» **Work to complete**
Please reproduce the line containing "a personalized experience." and every line after it in the records below, exactly and with nothing else.
________________
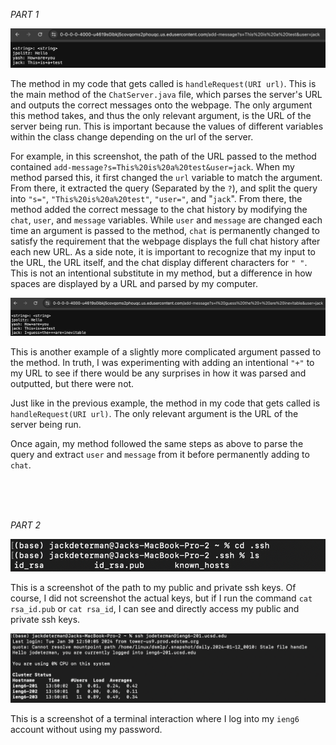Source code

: _PART 1_


![image](Lab_Report_Screenshot.png)

The method in my code that gets called is `handleRequest(URI url)`. This is the main method of the `ChatServer.java` file, which parses the server's URL and outputs the correct messages onto the webpage. The only argument this method takes, and thus the only relevant argument, is the URL of the server being run. This is important because the values of different variables within the class change depending on the url of the server.

For example, in this screenshot, the path of the URL passed to the method contained `add-message?s=This%20is%20a%20test&user=jack`. When my method parsed this, it first changed the `url` variable to match the argument. From there, it extracted the query (Separated by the `?`), and split the query into `"s="`, `"This%20is%20a%20test"`, `"user="`, and "`jack`". From there, the method added the correct message to the chat history by modifying the `chat`, `user`, and `message` variables. While `user` and `message` are changed each time an argument is passed to the method, `chat` is permanently changed to satisfy the requirement that the webpage displays the full chat history after each new URL. As a side note, it is important to recognize that my input to the URL, the URL itself, and the chat display different characters for `" "`. This is not an intentional substitute in my method, but a difference in how spaces are displayed by a URL and parsed by my computer.

![image](Lab_Report_Screenshot_2.png)

This is another example of a slightly more complicated argument passed to the method. In truth, I was experimenting with adding an intentional `"+"` to my URL to see if there would be any surprises in how it was parsed and outputted, but there were not. 

Just like in the previous example, the method in my code that gets called is `handleRequest(URI url)`. The only relevant argument is the URL of the server being run.

Once again, my method followed the same steps as above to parse the query and extract `user` and `message` from it before permanently adding to  `chat`.

<br>
<br>
<br>

_PART 2_


![image](Lab_Report_Key_Screenshot.png)

This is a screenshot of the path to my public and private ssh keys. Of course, I did not screenshot the actual keys, but if I run the command `cat rsa_id.pub` or `cat rsa_id`, I can see and directly access my public and private ssh keys.


![image](Remote_Connection_Screenshot.png)

This is a screenshot of a terminal interaction where I log into my `ieng6` account without using my password.
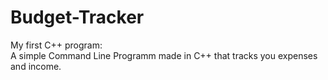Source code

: # Budget-Tracker
My first C++ program:\
A simple Command Line Programm made in C++ that tracks you expenses and income.
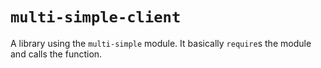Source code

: # `multi-simple-client`

A library using the `multi-simple` module. It basically `require`s the module and calls the function.
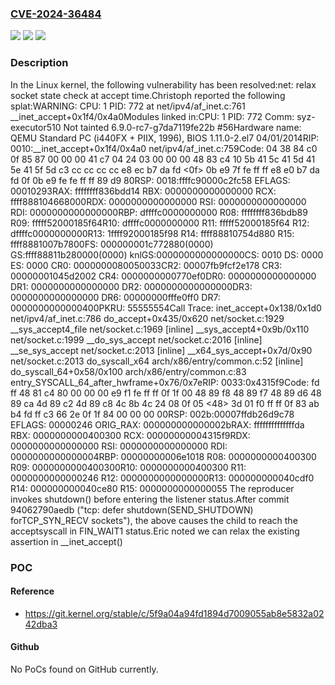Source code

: ### [CVE-2024-36484](https://cve.mitre.org/cgi-bin/cvename.cgi?name=CVE-2024-36484)
![](https://img.shields.io/static/v1?label=Product&message=Linux&color=blue)
![](https://img.shields.io/static/v1?label=Version&message=3fe4ef0568a4%3C%20c09ddc605893%20&color=brighgreen)
![](https://img.shields.io/static/v1?label=Vulnerability&message=n%2Fa&color=brighgreen)

### Description

In the Linux kernel, the following vulnerability has been resolved:net: relax socket state check at accept time.Christoph reported the following splat:WARNING: CPU: 1 PID: 772 at net/ipv4/af_inet.c:761 __inet_accept+0x1f4/0x4a0Modules linked in:CPU: 1 PID: 772 Comm: syz-executor510 Not tainted 6.9.0-rc7-g7da7119fe22b #56Hardware name: QEMU Standard PC (i440FX + PIIX, 1996), BIOS 1.11.0-2.el7 04/01/2014RIP: 0010:__inet_accept+0x1f4/0x4a0 net/ipv4/af_inet.c:759Code: 04 38 84 c0 0f 85 87 00 00 00 41 c7 04 24 03 00 00 00 48 83 c4 10 5b 41 5c 41 5d 41 5e 41 5f 5d c3 cc cc cc cc e8 ec b7 da fd <0f> 0b e9 7f fe ff ff e8 e0 b7 da fd 0f 0b e9 fe fe ff ff 89 d9 80RSP: 0018:ffffc90000c2fc58 EFLAGS: 00010293RAX: ffffffff836bdd14 RBX: 0000000000000000 RCX: ffff888104668000RDX: 0000000000000000 RSI: 0000000000000000 RDI: 0000000000000000RBP: dffffc0000000000 R08: ffffffff836bdb89 R09: fffff52000185f64R10: dffffc0000000000 R11: fffff52000185f64 R12: dffffc0000000000R13: 1ffff92000185f98 R14: ffff88810754d880 R15: ffff8881007b7800FS:  000000001c772880(0000) GS:ffff88811b280000(0000) knlGS:0000000000000000CS:  0010 DS: 0000 ES: 0000 CR0: 0000000080050033CR2: 00007fb9fcf2e178 CR3: 00000001045d2002 CR4: 0000000000770ef0DR0: 0000000000000000 DR1: 0000000000000000 DR2: 0000000000000000DR3: 0000000000000000 DR6: 00000000fffe0ff0 DR7: 0000000000000400PKRU: 55555554Call Trace: <TASK> inet_accept+0x138/0x1d0 net/ipv4/af_inet.c:786 do_accept+0x435/0x620 net/socket.c:1929 __sys_accept4_file net/socket.c:1969 [inline] __sys_accept4+0x9b/0x110 net/socket.c:1999 __do_sys_accept net/socket.c:2016 [inline] __se_sys_accept net/socket.c:2013 [inline] __x64_sys_accept+0x7d/0x90 net/socket.c:2013 do_syscall_x64 arch/x86/entry/common.c:52 [inline] do_syscall_64+0x58/0x100 arch/x86/entry/common.c:83 entry_SYSCALL_64_after_hwframe+0x76/0x7eRIP: 0033:0x4315f9Code: fd ff 48 81 c4 80 00 00 00 e9 f1 fe ff ff 0f 1f 00 48 89 f8 48 89 f7 48 89 d6 48 89 ca 4d 89 c2 4d 89 c8 4c 8b 4c 24 08 0f 05 <48> 3d 01 f0 ff ff 0f 83 ab b4 fd ff c3 66 2e 0f 1f 84 00 00 00 00RSP: 002b:00007ffdb26d9c78 EFLAGS: 00000246 ORIG_RAX: 000000000000002bRAX: ffffffffffffffda RBX: 0000000000400300 RCX: 00000000004315f9RDX: 0000000000000000 RSI: 0000000000000000 RDI: 0000000000000004RBP: 00000000006e1018 R08: 0000000000400300 R09: 0000000000400300R10: 0000000000400300 R11: 0000000000000246 R12: 0000000000000000R13: 000000000040cdf0 R14: 000000000040ce80 R15: 0000000000000055 </TASK>The reproducer invokes shutdown() before entering the listener status.After commit 94062790aedb ("tcp: defer shutdown(SEND_SHUTDOWN) forTCP_SYN_RECV sockets"), the above causes the child to reach the acceptsyscall in FIN_WAIT1 status.Eric noted we can relax the existing assertion in __inet_accept()

### POC

#### Reference
- https://git.kernel.org/stable/c/5f9a04a94fd1894d7009055ab8e5832a0242dba3

#### Github
No PoCs found on GitHub currently.

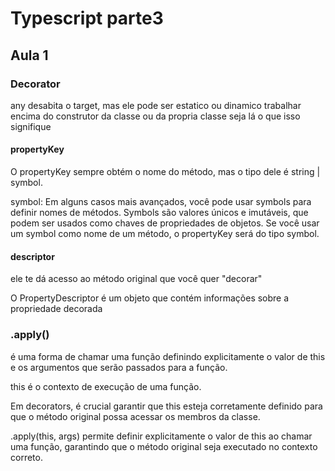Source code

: # Typescript parte3

## Aula 1

### Decorator

any desabita o target, mas ele pode ser estatico ou dinamico
trabalhar encima do construtor da classe ou da propria classe seja lá o que isso signifique

#### propertyKey

O propertyKey sempre obtém o nome do método, mas o tipo dele é string | symbol.

symbol: Em alguns casos mais avançados, você pode usar symbols para definir nomes de métodos. Symbols são valores únicos e imutáveis, que podem ser usados como chaves de propriedades de objetos. Se você usar um symbol como nome de um método, o propertyKey será do tipo symbol.

#### descriptor

ele te dá acesso ao método original que você quer "decorar"

O PropertyDescriptor é um objeto que contém informações sobre a propriedade decorada

### .apply()

é uma forma de chamar uma função definindo explicitamente o valor de this e os argumentos que serão passados para a função.

this é o contexto de execução de uma função.

Em decorators, é crucial garantir que this esteja corretamente definido para que o método original possa acessar os membros da classe.

.apply(this, args) permite definir explicitamente o valor de this ao chamar uma função, garantindo que o método original seja executado no contexto correto.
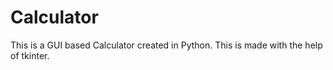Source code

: # Calculator
This is a GUI based Calculator created in Python.
This is made with the help of tkinter.
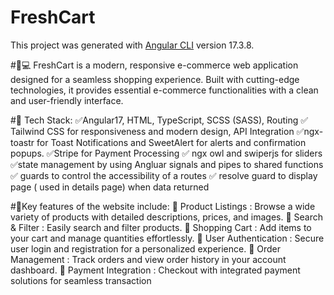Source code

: # FreshCart

This project was generated with [Angular CLI](https://github.com/angular/angular-cli) version 17.3.8.

#👨💻
FreshCart is a modern, responsive e-commerce web application designed for a seamless shopping experience. Built with cutting-edge technologies, it provides essential e-commerce functionalities with a clean and user-friendly interface.

#🏹 Tech Stack:
✅Angular17, HTML, TypeScript, SCSS (SASS), Routing 
✅ Tailwind CSS for responsiveness and modern design, API Integration
✅ngx-toastr for Toast Notifications and SweetAlert for alerts and confirmation popups.
✅Stripe for Payment Processing
✅ ngx owl and swiperjs for sliders
✅state management by using Angluar signals and pipes to shared functions
✅ guards to control the accessibility of a routes
✅ resolve guard to display page ( used in details page) when data returned 
 

#🌟Key features of the website include:
📌 Product Listings : Browse a wide variety of products with detailed descriptions, prices, and images.
📌 Search & Filter : Easily search and filter products.
📌 Shopping Cart : Add items to your cart and manage quantities effortlessly. 
📌 User Authentication : Secure user login and registration for a personalized experience.
📌 Order Management : Track orders and view order history in your account dashboard.
📌 Payment Integration : Checkout with integrated payment solutions for seamless transaction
________________
» **Reply**
📌 User Authentication : Secure user login and registration for a personalized experience.
📌 Order Management : Track orders and view order history in your account dashboard.
📌 Payment Integration : Checkout with integrated payment solutions for seamless transaction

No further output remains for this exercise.